A 2 year old female with a past medical history of spinal muscular atrophy type 1, trach/ventilator dependency presents to the hospital with complaints of desaturations at home. She has been hospitalized four times within the past year with an additional two visits to the emergency department. Patient has history of growing Pseudomonas aeruginosa from her lower respiratory tract culture. They began to work up causes of acute desaturations: mucus plug vs. viral illness vs. tracheitis vs. bacterial pneumonia. They sent tracheal aspirate and blood for cultures. The following organism was identified as the predominant organism from the tracheal aspirate.
Chryseobacterium spp. are non-motile, oxidase positive, indole positive Gram-negative bacilli. While often considered low virulence environmental organisms, Chryseobacterium spp. can be pathogenic in immunocompromised patients and those less than six months of age. Chryseobacterium spp. and closely related bacteria are able to survive in chlorinated water and are intrinsically resistant to many antibiotics. They are often nosocomal pathogens that are selected for in immunocompromised patients who are treated with broad-spectrum antibiotics for long periods of time. Chryseobacterium spp. have been reported to cause blood stream infections, cellulitis, pneumonia, meningitis, pyomyositis and keratitis. The most common setting of Chryseobacterium infections is foreign bodies such as indwelling catheters or prosthetic joint materials. In the adult setting, Chryseobacterium indologenes has been associated with the history of colistin or tigecycline use. Due to its low pathogenicity, Chryseobacterium spp. are generally considered contaminants in otherwise healthy individuals.

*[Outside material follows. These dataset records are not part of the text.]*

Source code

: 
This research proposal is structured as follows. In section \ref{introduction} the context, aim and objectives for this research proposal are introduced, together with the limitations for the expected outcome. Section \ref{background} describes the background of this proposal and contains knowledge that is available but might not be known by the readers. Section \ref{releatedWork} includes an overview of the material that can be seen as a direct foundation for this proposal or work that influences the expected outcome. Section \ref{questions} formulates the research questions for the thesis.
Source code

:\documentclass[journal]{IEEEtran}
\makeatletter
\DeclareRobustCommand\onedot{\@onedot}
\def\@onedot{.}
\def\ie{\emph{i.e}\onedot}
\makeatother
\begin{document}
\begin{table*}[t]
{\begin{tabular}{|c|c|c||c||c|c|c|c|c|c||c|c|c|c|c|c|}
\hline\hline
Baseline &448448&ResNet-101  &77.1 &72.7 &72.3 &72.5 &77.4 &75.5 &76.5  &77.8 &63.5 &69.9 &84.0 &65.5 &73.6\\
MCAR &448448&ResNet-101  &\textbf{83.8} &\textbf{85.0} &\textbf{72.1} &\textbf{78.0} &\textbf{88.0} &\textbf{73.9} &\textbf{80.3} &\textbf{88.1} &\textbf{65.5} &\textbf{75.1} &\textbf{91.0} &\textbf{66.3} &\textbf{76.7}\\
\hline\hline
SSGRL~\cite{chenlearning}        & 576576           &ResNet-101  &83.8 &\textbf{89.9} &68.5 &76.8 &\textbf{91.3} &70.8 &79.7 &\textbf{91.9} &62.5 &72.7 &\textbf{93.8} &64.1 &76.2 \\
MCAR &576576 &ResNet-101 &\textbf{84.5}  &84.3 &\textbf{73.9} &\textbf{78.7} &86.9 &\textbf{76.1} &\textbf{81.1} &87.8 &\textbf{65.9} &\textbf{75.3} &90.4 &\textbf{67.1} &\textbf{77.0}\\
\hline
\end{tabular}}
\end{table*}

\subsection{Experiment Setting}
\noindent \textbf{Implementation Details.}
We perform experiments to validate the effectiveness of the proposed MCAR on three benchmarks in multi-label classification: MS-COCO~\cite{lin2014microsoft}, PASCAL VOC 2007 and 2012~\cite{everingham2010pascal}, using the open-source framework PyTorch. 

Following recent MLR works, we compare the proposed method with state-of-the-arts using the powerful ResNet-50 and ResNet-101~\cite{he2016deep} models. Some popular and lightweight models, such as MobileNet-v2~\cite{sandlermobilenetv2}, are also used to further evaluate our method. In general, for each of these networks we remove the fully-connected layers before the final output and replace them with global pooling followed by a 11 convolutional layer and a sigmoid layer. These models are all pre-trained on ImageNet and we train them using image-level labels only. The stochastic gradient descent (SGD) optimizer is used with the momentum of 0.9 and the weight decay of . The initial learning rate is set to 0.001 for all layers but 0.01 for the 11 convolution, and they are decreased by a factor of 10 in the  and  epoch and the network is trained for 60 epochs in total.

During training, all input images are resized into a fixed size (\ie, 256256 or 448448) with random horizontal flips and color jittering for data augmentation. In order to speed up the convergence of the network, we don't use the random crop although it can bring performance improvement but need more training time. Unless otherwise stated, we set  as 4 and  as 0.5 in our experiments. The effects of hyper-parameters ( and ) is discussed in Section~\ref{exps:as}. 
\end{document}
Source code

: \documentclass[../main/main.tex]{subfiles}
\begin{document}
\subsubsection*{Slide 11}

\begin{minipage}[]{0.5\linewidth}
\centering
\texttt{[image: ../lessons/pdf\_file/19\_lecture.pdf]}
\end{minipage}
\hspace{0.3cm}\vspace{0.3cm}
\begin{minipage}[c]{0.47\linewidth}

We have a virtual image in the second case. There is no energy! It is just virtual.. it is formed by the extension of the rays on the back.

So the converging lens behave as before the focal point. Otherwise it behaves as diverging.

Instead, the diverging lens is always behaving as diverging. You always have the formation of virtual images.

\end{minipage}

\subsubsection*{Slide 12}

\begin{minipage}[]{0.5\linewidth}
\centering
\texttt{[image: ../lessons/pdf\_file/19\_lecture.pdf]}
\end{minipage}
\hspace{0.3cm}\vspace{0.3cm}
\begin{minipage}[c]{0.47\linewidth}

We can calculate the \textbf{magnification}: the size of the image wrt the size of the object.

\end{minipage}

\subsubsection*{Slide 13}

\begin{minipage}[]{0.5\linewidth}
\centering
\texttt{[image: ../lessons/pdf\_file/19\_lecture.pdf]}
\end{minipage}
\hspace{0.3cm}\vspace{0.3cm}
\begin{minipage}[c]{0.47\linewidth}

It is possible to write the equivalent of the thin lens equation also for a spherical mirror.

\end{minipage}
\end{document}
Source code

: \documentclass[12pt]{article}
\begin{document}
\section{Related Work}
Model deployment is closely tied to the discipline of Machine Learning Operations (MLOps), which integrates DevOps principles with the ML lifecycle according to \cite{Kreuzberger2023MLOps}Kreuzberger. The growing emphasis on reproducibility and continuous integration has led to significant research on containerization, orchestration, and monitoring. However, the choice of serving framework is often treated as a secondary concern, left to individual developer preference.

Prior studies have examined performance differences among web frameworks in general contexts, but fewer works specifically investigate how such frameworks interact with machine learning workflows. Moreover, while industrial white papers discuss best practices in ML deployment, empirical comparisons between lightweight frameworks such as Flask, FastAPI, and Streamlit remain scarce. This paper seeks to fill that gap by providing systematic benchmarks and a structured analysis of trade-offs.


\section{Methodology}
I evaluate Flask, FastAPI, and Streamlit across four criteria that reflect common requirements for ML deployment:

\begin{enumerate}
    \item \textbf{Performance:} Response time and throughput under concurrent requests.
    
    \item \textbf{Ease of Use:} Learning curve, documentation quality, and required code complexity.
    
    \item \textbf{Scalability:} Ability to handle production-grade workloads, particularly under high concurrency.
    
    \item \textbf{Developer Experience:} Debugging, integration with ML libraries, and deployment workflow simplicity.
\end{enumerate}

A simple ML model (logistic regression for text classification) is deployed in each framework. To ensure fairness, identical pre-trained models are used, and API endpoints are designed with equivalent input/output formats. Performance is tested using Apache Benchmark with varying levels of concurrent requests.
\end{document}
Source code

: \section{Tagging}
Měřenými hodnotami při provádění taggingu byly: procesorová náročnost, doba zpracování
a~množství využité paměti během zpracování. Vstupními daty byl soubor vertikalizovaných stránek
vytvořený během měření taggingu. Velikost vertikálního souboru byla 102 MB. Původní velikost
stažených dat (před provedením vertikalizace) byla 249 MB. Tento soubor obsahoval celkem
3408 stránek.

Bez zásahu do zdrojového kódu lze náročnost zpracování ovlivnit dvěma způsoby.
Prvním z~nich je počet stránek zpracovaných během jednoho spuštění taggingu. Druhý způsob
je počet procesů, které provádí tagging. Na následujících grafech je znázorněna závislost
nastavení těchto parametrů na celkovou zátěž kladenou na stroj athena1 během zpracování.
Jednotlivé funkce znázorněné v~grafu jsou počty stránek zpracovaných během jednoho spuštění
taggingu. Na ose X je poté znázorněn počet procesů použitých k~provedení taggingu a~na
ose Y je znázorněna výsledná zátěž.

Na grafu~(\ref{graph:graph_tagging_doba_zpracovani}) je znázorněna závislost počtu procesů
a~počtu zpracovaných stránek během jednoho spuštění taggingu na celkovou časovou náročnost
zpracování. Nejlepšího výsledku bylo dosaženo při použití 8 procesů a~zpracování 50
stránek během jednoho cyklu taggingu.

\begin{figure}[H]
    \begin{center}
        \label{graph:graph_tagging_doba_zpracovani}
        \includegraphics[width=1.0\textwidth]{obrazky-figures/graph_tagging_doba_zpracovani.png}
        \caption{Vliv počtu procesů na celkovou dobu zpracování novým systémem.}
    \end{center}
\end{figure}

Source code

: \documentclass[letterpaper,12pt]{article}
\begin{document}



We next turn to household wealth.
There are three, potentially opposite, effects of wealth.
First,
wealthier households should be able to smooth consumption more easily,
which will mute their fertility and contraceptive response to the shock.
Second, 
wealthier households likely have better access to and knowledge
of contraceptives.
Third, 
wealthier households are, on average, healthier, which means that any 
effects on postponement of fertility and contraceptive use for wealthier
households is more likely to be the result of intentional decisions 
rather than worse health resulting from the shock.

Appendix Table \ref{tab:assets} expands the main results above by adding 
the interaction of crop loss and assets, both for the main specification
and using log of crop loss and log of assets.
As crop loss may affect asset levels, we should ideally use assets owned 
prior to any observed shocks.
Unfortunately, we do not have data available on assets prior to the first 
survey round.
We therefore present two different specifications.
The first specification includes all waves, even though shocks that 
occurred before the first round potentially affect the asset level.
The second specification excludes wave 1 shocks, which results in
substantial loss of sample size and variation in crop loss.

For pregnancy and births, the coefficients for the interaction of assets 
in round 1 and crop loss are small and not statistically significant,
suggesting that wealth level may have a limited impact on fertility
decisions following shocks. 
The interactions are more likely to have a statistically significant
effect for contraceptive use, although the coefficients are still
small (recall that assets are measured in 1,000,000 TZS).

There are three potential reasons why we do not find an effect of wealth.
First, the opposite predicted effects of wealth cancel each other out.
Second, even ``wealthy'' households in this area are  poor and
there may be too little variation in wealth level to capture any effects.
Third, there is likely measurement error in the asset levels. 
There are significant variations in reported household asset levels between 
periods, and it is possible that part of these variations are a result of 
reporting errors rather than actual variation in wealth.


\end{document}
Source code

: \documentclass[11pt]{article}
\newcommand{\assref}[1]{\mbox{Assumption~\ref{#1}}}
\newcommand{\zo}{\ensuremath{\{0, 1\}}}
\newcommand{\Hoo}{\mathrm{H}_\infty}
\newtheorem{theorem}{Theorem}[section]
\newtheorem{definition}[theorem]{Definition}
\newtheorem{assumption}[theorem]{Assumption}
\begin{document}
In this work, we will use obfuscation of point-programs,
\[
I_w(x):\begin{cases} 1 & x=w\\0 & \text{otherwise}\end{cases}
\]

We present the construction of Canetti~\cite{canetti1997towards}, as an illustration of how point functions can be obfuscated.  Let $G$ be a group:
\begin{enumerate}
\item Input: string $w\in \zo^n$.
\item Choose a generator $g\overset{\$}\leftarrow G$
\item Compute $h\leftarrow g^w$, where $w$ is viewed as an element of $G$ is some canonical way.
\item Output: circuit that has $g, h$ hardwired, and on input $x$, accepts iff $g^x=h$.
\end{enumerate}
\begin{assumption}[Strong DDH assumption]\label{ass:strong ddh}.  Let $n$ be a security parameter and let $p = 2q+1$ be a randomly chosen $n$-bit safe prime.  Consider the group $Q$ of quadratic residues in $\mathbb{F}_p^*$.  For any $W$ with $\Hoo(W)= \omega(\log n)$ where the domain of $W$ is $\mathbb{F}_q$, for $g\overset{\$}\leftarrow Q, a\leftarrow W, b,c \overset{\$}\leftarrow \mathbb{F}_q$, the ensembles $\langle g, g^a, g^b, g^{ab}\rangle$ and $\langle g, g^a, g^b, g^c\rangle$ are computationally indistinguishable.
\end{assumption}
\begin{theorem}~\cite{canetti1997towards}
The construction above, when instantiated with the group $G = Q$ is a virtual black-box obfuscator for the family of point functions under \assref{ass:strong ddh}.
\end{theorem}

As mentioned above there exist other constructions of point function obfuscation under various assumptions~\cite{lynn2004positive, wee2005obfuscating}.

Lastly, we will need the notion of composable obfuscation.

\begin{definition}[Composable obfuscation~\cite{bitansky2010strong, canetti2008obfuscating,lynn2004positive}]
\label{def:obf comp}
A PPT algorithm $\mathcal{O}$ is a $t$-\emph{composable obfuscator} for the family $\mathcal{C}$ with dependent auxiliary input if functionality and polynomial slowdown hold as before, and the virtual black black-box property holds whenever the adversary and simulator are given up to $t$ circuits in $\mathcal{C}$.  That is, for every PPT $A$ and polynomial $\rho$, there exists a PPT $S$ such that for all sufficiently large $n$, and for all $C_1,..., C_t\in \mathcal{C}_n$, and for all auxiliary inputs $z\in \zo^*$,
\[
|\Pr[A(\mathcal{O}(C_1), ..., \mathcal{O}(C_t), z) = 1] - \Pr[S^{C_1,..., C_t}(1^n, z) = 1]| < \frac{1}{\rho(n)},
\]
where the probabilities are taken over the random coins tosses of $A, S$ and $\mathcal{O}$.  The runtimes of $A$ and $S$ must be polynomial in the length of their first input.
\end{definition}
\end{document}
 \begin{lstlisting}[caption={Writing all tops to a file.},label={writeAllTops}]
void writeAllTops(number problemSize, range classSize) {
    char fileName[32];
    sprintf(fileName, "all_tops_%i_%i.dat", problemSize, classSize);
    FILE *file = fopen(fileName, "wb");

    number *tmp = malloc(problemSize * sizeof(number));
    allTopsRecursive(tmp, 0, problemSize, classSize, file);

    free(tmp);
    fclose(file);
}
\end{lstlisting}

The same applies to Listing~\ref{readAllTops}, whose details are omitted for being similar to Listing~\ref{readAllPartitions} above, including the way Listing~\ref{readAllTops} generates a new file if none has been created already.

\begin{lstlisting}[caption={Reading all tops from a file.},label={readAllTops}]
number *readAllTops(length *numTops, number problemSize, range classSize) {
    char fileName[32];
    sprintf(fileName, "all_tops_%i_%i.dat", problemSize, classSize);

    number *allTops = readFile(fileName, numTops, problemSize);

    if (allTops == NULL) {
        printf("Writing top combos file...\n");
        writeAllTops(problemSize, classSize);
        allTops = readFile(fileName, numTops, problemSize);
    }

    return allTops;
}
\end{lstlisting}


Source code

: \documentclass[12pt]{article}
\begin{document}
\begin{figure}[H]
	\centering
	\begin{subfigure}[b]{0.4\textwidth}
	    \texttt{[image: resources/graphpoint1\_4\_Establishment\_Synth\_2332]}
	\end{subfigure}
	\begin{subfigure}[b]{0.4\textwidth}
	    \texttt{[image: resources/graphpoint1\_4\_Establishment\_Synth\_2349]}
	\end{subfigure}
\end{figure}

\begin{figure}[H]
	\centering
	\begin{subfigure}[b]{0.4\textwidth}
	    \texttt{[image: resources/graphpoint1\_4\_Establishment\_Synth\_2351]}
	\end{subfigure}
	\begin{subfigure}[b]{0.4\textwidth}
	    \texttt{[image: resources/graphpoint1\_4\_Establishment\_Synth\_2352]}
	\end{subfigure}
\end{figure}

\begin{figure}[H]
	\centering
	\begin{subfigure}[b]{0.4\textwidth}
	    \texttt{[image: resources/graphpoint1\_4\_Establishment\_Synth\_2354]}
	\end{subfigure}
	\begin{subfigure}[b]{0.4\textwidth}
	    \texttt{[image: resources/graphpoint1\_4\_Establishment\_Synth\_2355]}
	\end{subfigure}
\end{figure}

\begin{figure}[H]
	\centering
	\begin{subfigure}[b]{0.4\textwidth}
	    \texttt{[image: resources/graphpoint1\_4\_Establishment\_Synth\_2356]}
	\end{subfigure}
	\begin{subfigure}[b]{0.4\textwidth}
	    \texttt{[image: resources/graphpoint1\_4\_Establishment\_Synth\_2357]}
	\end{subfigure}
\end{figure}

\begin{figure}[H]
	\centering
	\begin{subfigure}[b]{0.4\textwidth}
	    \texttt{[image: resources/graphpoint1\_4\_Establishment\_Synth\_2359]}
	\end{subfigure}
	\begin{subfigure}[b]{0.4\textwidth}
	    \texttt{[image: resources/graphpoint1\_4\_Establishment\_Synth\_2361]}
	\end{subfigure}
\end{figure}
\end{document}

Chryseobacterium spp. have a pair of interesting resistance mechanisms. They inherently have a Class A β-lactamase and a Class B-carbapenemase that function to hydrolyze β-lactamases. Due to these mechanisms, Chryseobacterium spp. are intrinsically resistant to carbapenems and cephalosporins. Common treatment options include: levofloxacin, sulfamethoxazole trimethoprim and piperacillin-tazobactam.
Chryseobacterium spp. have been shown to be susceptible to vancomycin in vitro (Image 3). This is a bizarre trait because they are Gram-negative bacteria, a group which is generally intrinsically resistant to vancomycin. The “susceptible” phenotype is based on Kirby Bauer disk diffusion testing, which was found not to correlate well with vancomycin MIC testing. In vitro studies found Chryseobacterium to be susceptible to vancomycin in 0 to 65% of isolates tested based on Gram-positive NCCLS or CLSI breakpoints. Due to this, vancomycin “susceptibility” can be used to aid in identification of the organism, but would not be an appropriate antibiotic for the treatment of Chryseobacterium spp.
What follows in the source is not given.